Before all this I was financially screwed, now I dont have a way out of this hole. I will most likely, almost positively have to apply for bankruptcy. Which will really tick my Dad off. Medically, Im just getting worse, one thing gets treated 3 arise. Im 43 and this is not where I expected my life to be.
 
This doesnt take into account my sisters, Mums and Fathers situations, all of which I am somehow supposed to just deal with, in some circumstances Im supposed to help manage or be care giver for.
 
Im not after a life of sunshine and roses but something that has something worth living for in it, something of beauty, I want some, even a little bit of joy.
 
I will say as Ive said before, Im not suicidal. I just no longer want to live this life of pain, sickness, blandness and lacking any joy.

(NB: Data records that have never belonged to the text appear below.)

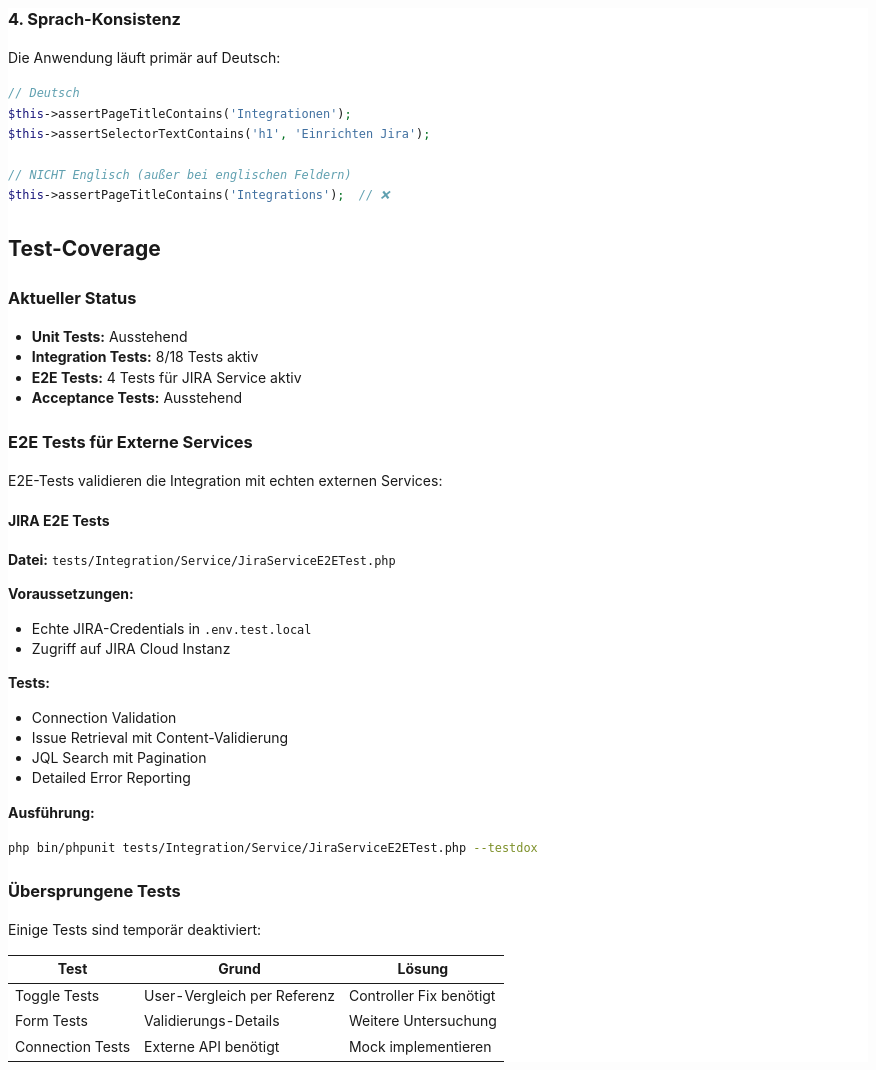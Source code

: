 ### 4. Sprach-Konsistenz

Die Anwendung läuft primär auf Deutsch:
```php
// Deutsch
$this->assertPageTitleContains('Integrationen');
$this->assertSelectorTextContains('h1', 'Einrichten Jira');

// NICHT Englisch (außer bei englischen Feldern)
$this->assertPageTitleContains('Integrations');  // ❌
```

## Test-Coverage

### Aktueller Status

- **Unit Tests:** Ausstehend
- **Integration Tests:** 8/18 Tests aktiv
- **E2E Tests:** 4 Tests für JIRA Service aktiv
- **Acceptance Tests:** Ausstehend

### E2E Tests für Externe Services

E2E-Tests validieren die Integration mit echten externen Services:

#### JIRA E2E Tests

**Datei:** `tests/Integration/Service/JiraServiceE2ETest.php`

**Voraussetzungen:**
- Echte JIRA-Credentials in `.env.test.local`
- Zugriff auf JIRA Cloud Instanz

**Tests:**
- Connection Validation
- Issue Retrieval mit Content-Validierung
- JQL Search mit Pagination
- Detailed Error Reporting

**Ausführung:**
```bash
php bin/phpunit tests/Integration/Service/JiraServiceE2ETest.php --testdox
```

### Übersprungene Tests

Einige Tests sind temporär deaktiviert:

| Test | Grund | Lösung |
|------|-------|---------|
| Toggle Tests | User-Vergleich per Referenz | Controller Fix benötigt |
| Form Tests | Validierungs-Details | Weitere Untersuchung |
| Connection Tests | Externe API benötigt | Mock implementieren |
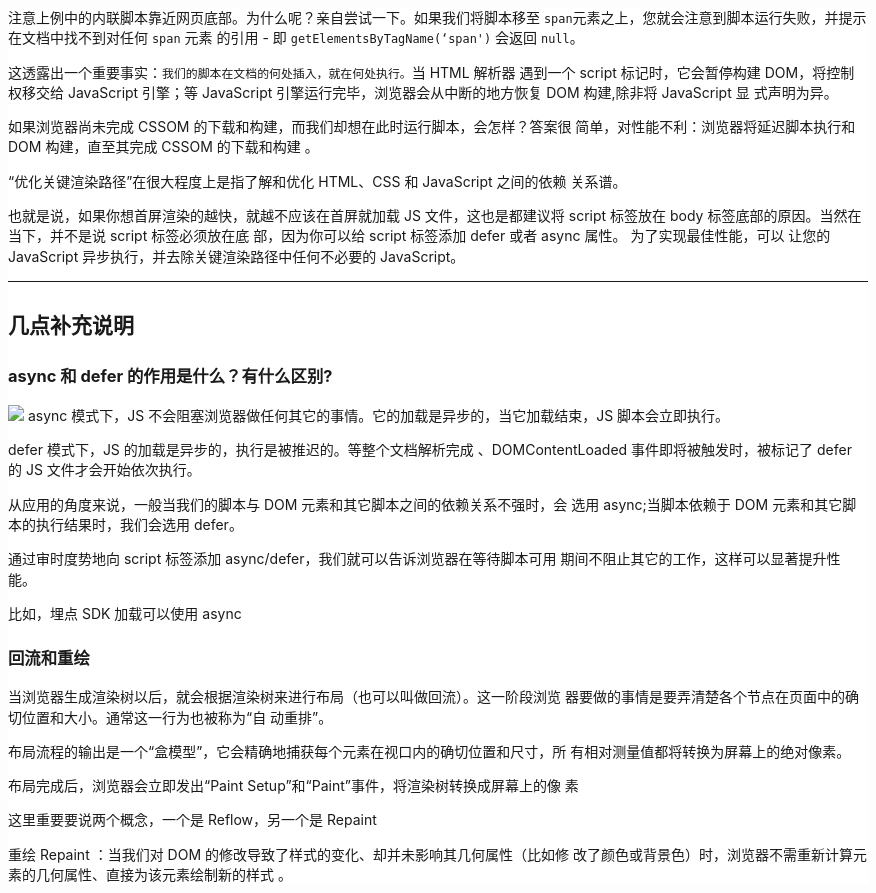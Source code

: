 注意上例中的内联脚本靠近网页底部。为什么呢？亲自尝试一下。如果我们将脚本移至
`span`元素之上，您就会注意到脚本运行失败，并提示在文档中找不到对任何 `span` 元素
的引用 - 即 `getElementsByTagName(‘span')` 会返回 `null`。

这透露出一个重要事实：`我们的脚本在文档的何处插入，就在何处执行。`当 HTML 解析器
遇到一个 script 标记时，它会暂停构建 DOM，将控制权移交给 JavaScript 引擎；等
JavaScript 引擎运行完毕，浏览器会从中断的地方恢复 DOM 构建,除非将 JavaScript 显
式声明为异。

如果浏览器尚未完成 CSSOM 的下载和构建，而我们却想在此时运行脚本，会怎样？答案很
简单，对性能不利：浏览器将延迟脚本执行和 DOM 构建，直至其完成 CSSOM 的下载和构建
。

“优化关键渲染路径”在很大程度上是指了解和优化 HTML、CSS 和 JavaScript 之间的依赖
关系谱。

也就是说，如果你想首屏渲染的越快，就越不应该在首屏就加载 JS 文件，这也是都建议将
script 标签放在 body 标签底部的原因。当然在当下，并不是说 script 标签必须放在底
部，因为你可以给 script 标签添加 defer 或者 async 属性。 为了实现最佳性能，可以
让您的 JavaScript 异步执行，并去除关键渲染路径中任何不必要的 JavaScript。

---

## 几点补充说明

### async 和 defer 的作用是什么？有什么区别?

<img src='https://loremxuetengfei.oss-cn-beijing.aliyuncs.com/async-defer-1555565496.png' width='700px'/>
async 模式下，JS 不会阻塞浏览器做任何其它的事情。它的加载是异步的，当它加载结束，JS 脚本会立即执行。

defer 模式下，JS 的加载是异步的，执行是被推迟的。等整个文档解析完成
、DOMContentLoaded 事件即将被触发时，被标记了 defer 的 JS 文件才会开始依次执行。

从应用的角度来说，一般当我们的脚本与 DOM 元素和其它脚本之间的依赖关系不强时，会
选用 async;当脚本依赖于 DOM 元素和其它脚本的执行结果时，我们会选用 defer。

通过审时度势地向 script 标签添加 async/defer，我们就可以告诉浏览器在等待脚本可用
期间不阻止其它的工作，这样可以显著提升性能。

比如，埋点 SDK 加载可以使用 async

### 回流和重绘

当浏览器生成渲染树以后，就会根据渲染树来进行布局（也可以叫做回流）。这一阶段浏览
器要做的事情是要弄清楚各个节点在页面中的确切位置和大小。通常这一行为也被称为“自
动重排”。

布局流程的输出是一个“盒模型”，它会精确地捕获每个元素在视口内的确切位置和尺寸，所
有相对测量值都将转换为屏幕上的绝对像素。

布局完成后，浏览器会立即发出“Paint Setup”和“Paint”事件，将渲染树转换成屏幕上的像
素

这里重要要说两个概念，一个是 Reflow，另一个是 Repaint

重绘 Repaint ：当我们对 DOM 的修改导致了样式的变化、却并未影响其几何属性（比如修
改了颜色或背景色）时，浏览器不需重新计算元素的几何属性、直接为该元素绘制新的样式
。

Re: I cant call Rural and Remote should have been named something else

I think I own more in medication and medical devices than I own of anything else. Not to mention that once I start paying for a psychiatrist as well, I will spend more on all things medical than all other bills combined.

PAIN

Ive got an appointment with a GP at my clinic, fortunately they keep some emergency appointments and know me well enough to let me in on them. I have to hold out for 2 hours for the appointment and however long to actually get the meds and depending on what meds they let me have Ill have to wait to get home, which will suck. 

 

I was on something nice and strong for a while. Then we reduced it, at my request, to something less strong. Then I ran out over the weekend, I was going to try and hold out until my appointment with my normal GP tomorrow afternoon, but I cant, I am in so much pain. Its not an intense knives or daggers. I have a pain like a flaming sword rammed up just above my butt crack (sorry) and like a horse, a big horse has booted me in my lower back. It is kinda intense I suppose, its just there constantly and thats me doing essentially nothing. Try walking for more than a few minutes. Feeding the dogs without pain killers is hellish. 

 

Im depressed so I know thats making things worse but I really need some help, some decent help for my pain. No one can seem to do much about my mental health but I really hope something can be done about my pain.

hanami
Senior Contributor

Re: PAIN

I really hope the time passes quickly @ClockFace and you can get some painkillers to help you.